Segment Start: Exercise data

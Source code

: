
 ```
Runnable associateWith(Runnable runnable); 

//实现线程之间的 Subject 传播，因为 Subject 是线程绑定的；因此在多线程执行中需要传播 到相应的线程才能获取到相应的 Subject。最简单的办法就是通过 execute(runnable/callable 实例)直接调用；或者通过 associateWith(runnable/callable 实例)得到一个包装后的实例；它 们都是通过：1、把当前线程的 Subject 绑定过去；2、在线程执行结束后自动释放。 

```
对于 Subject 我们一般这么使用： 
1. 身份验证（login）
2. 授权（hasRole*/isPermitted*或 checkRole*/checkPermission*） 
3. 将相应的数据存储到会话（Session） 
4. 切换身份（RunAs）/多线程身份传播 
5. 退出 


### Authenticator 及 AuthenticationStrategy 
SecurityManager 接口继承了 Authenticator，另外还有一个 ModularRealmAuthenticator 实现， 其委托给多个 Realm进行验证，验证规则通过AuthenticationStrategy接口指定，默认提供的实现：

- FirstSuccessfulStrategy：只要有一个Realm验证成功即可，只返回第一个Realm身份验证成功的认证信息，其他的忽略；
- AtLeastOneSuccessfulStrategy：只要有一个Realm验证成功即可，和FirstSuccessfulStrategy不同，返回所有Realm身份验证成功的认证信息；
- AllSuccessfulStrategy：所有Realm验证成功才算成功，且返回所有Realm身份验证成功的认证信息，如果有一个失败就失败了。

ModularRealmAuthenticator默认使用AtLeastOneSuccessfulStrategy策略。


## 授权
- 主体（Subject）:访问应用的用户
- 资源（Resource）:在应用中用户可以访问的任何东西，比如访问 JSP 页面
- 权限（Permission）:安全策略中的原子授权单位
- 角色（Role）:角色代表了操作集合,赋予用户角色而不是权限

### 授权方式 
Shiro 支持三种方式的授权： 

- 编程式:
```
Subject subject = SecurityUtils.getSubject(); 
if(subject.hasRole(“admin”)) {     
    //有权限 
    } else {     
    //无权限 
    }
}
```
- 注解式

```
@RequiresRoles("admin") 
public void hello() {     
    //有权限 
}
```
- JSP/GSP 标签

Segment End: Exercise data

About this task: All entries must be repeated verbatim.

Result of this exercise:
Source code

:
 ```
Runnable associateWith(Runnable runnable); 

//实现线程之间的 Subject 传播，因为 Subject 是线程绑定的；因此在多线程执行中需要传播 到相应的线程才能获取到相应的 Subject。最简单的办法就是通过 execute(runnable/callable 实例)直接调用；或者通过 associateWith(runnable/callable 实例)得到一个包装后的实例；它 们都是通过：1、把当前线程的 Subject 绑定过去；2、在线程执行结束后自动释放。 

```
对于 Subject 我们一般这么使用： 
1. 身份验证（login）
2. 授权（hasRole*/isPermitted*或 checkRole*/checkPermission*） 
3. 将相应的数据存储到会话（Session） 
4. 切换身份（RunAs）/多线程身份传播 
5. 退出 


### Authenticator 及 AuthenticationStrategy 
SecurityManager 接口继承了 Authenticator，另外还有一个 ModularRealmAuthenticator 实现， 其委托给多个 Realm进行验证，验证规则通过AuthenticationStrategy接口指定，默认提供的实现：

- FirstSuccessfulStrategy：只要有一个Realm验证成功即可，只返回第一个Realm身份验证成功的认证信息，其他的忽略；
- AtLeastOneSuccessfulStrategy：只要有一个Realm验证成功即可，和FirstSuccessfulStrategy不同，返回所有Realm身份验证成功的认证信息；
- AllSuccessfulStrategy：所有Realm验证成功才算成功，且返回所有Realm身份验证成功的认证信息，如果有一个失败就失败了。

ModularRealmAuthenticator默认使用AtLeastOneSuccessfulStrategy策略。


## 授权
- 主体（Subject）:访问应用的用户
- 资源（Resource）:在应用中用户可以访问的任何东西，比如访问 JSP 页面
- 权限（Permission）:安全策略中的原子授权单位
- 角色（Role）:角色代表了操作集合,赋予用户角色而不是权限

### 授权方式 
Shiro 支持三种方式的授权： 

- 编程式:
```
Subject subject = SecurityUtils.getSubject(); 
if(subject.hasRole(“admin”)) {     
    //有权限 
    } else {     
    //无权限 
    }
}
```
- 注解式

```
@RequiresRoles("admin") 
public void hello() {     
    //有权限 
}
```
- JSP/GSP 标签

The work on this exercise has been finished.